SideWinder, aka Rattlesnake, has hijacked, stolen or modified content in the intended computer systems of Pakistan government, military and business cyber assets. Earlier, only Pakistan and China-based entities would indulge in cyber espionage and disruption of Indian critical assets

New Delhi: Assets of critical Pakistan government agencies, some of which are affiliated to the military, have been facing persistent cyberattacks from a group, which domestic and international experts claim, is based in India.

The group, which observers and experts have named the “SideWinder”, aka Rattlesnake, has launched a staggering over-1,000 attacks since April 2020 on government, military and business cyber assets based in Pakistan and managed to hijack, steal or modify content in the intended computer systems.

Earlier, such India-based “nationalist” cyber groups, would, at the most, deface the websites, while Pakistan and China-based similar entities would indulge in cyber espionage and disruption of critical assets of organisations based in India.
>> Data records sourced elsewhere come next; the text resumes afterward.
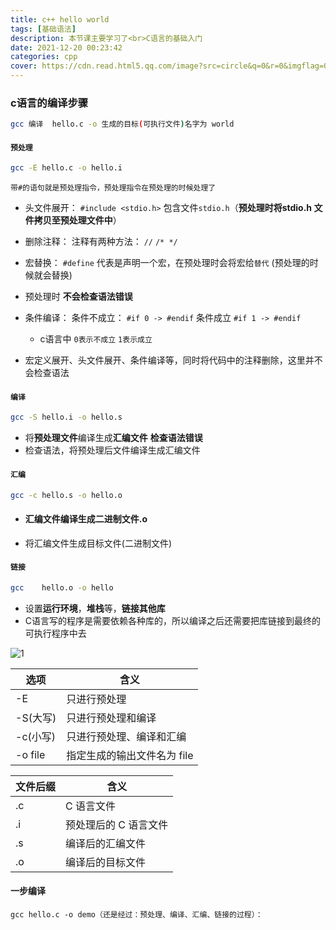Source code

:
 ```yaml
---
title: c++ hello world
tags: [基础语法]
description: 本节课主要学习了<br>C语言的基础入门
date: 2021-12-20 00:23:42
categories: cpp
cover: https://cdn.read.html5.qq.com/image?src=circle&q=0&r=0&imgflag=0&cdn_cache=1800&w=0&h=0&imageUrl=https://learnonly-7.oss-cn-qingdao.aliyuncs.com/2021-12-19/4.png
---
```

### c语言的编译步骤

```bash
gcc 编译  hello.c -o 生成的目标(可执行文件)名字为 world
```

#### `预处理`

```bash
gcc -E hello.c -o hello.i
```

`带#的语句就是预处理指令，预处理指令在预处理的时候处理了`

- 头文件展开： `#include <stdio.h>` 包含文件`stdio.h`（**预处理时将stdio.h 文件拷贝至预处理文件中**）

- 删除注释： 注释有两种方法： `//`  `/* */`

- 宏替换： `#define` 代表是声明一个宏，在预处理时会将宏给`替代` (预处理的时候就会替换)

- 预处理时  **不会检查语法错误**

- 条件编译： 条件不成立： `#if 0 -> #endif`   条件成立 `#if 1 -> #endif` 
  - c语言中 `0表示不成立` `1表示成立`
- 宏定义展开、头文件展开、条件编译等，同时将代码中的注释删除，这里并不会检查语法

#### `编译`

```bash
gcc -S hello.i -o hello.s
```

- 将**预处理文件**编译生成**汇编文件**     **检查语法错误**
- 检查语法，将预处理后文件编译生成汇编文件

#### `汇编`

```bash
gcc -c hello.s -o hello.o
```

- #### 汇编文件编译生成二进制文件.o

- 将汇编文件生成目标文件(二进制文件)

#### `链接`

```bash
gcc    hello.o -o hello
```

- 设置**运行环境**，**堆栈**等，**链接其他库**
- C语言写的程序是需要依赖各种库的，所以编译之后还需要把库链接到最终的可执行程序中去

![1](https://cdn.read.html5.qq.com/image?src=circle&q=0&r=0&imgflag=0&cdn_cache=1800&w=0&h=0&imageUrl=https://learnonly-7.oss-cn-qingdao.aliyuncs.com/2021-12-19/2.png)

| **选项** | **含义**                    |
| -------- | --------------------------- |
| -E       | 只进行预处理                |
| -S(大写) | 只进行预处理和编译          |
| -c(小写) | 只进行预处理、编译和汇编    |
| -o file  | 指定生成的输出文件名为 file |

| **文件后缀** | **含义**              |
| ------------ | --------------------- |
| .c           | C 语言文件            |
| .i           | 预处理后的 C 语言文件 |
| .s           | 编译后的汇编文件      |
| .o           | 编译后的目标文件      |

####  一步编译

```
gcc hello.c -o demo（还是经过：预处理、编译、汇编、链接的过程）：
```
According to a report by California-headquartered Zscaler, a cybersecurity company, which has four offices in India, the people behind SideWinder, in one of their recent attacks, have now planted a new malware called “WarHawk”, which, as per the researchers, completely hijacks the system of the intended recipient.

“Once the victim is infected by the malware ‘WarHawk’, the malware starts sending system information to attackers, downloads and executes other different malwares on the infected system. It also gives remote access to the system by executing commands on it and starts sending across information like file name, file-size, date, etc. One interesting thing that we found is that the malware runs only if the system is in Pakistan Standard Time,” said Niraj Shivtarkar, who is a researcher with the ThreatLabz, the research team of Zscaler.

According to him, they had come across different versions of the same malware, which indicates that the people behind the cyber group were updating the malware with more advanced functionalities. The researchers have not been able to identify the exact targets of this cyber group, which also goes by the name of “hardcore nationalist”, but they believe that the actors compromised the government website including Pakistan’s official NEPRA (National Electric Power Regulatory Authority) website and hosted the malicious payload there for distribution purposes. Similarly, the group also created “phishing” sites that resembled the site of Pakistan’s Federal Investigation Agency (FIA), Sui Northern Gas Pipelines Limited, and the Ministry of Foreign Affairs to lure its victims.

The hackers used a decoy to hide the malware by displaying a legitimate cyber advisory issued by the Cabinet Division of Pakistan in July 2022 that asked the officials to be aware of “malicious phishing websites”.

The SideWinder has been on the radar of cyber observers since at least 2012. In May 2022, researchers with Kaspersky, while participating at a Singapore “Black Hat” event, a gathering that brings together people interested in information security ranging, stated that previous footprints that led to researchers identifying it with India have now “disappeared”. According to Noushin Shaba, a senior security researcher on Kaspersky’s global research and analysis team, she was not confident of linking the group to any nation following the erasing of the footprints. Shaba, in a 25-page PowerPoint presentation, stated that SideWinder has become one of the planet’s most prolific attackers and it has stepped up its activities “perhaps because its resources have increased, by means unknown which is evident from its increasing sophistication of its preferred malware and expansion of its geographical footprints”. As per her, it has been active since at least 2012, but came under the radar first in January 2018.

This is not the first time that Pakistan’s military and other strategic assets have been hit by a cyberattack that has been claimed to originate from India. In May this year, critical military information related to the Pakistan Air Force (PAF) was taken away from computer systems installed at the PAF headquarters, in Islamabad. The said incident, for a long time, was kept under wraps by the Pakistan military. Later, Pakistan and China-based researchers, quoting military sources, claimed that the said cyber “espionage” was carried out by “India-friendly entities”.

According to officials in these countries, these entities downloaded malware, which after being installed in the targeted computer system, retrieved a large number of documents, and presentations, including encrypted files that were stored in them. They said the malware was sent to the target in emails that had purportedly come from their superior officers.

Some of the files that were transferred from the military computer systems were related to satellite communications, military communication and nuclear facilities. In all, as per the claims by Pakistan and Chinese officials, close to 20,000 files, some of them which included correspondence sent by the top defence offices of Pakistan, were compromised.

Later, Pakistan-based analysts were able to identify the intrusion, according to unverified claims, based on clues that were left behind by the very hackers who broke into the systems. A similar action was executed, as per claims by the same Pakistan and China-based analysts, in March that targeted Pakistan’s naval assets.

China and Pakistan, for a long time now, have been carrying out cyberattacks against Indian military and civilian enterprises, something which has been attributed to a lack of awareness among officials on how to avoid these cyberattacks, which in most cases, come through a simple trojan email or a phishing website. In October 2020, India had suffered a Chinese state-sponsored cyberattack on its power plants, which led to widespread power outage in Mumbai. The same was, however, denied by China.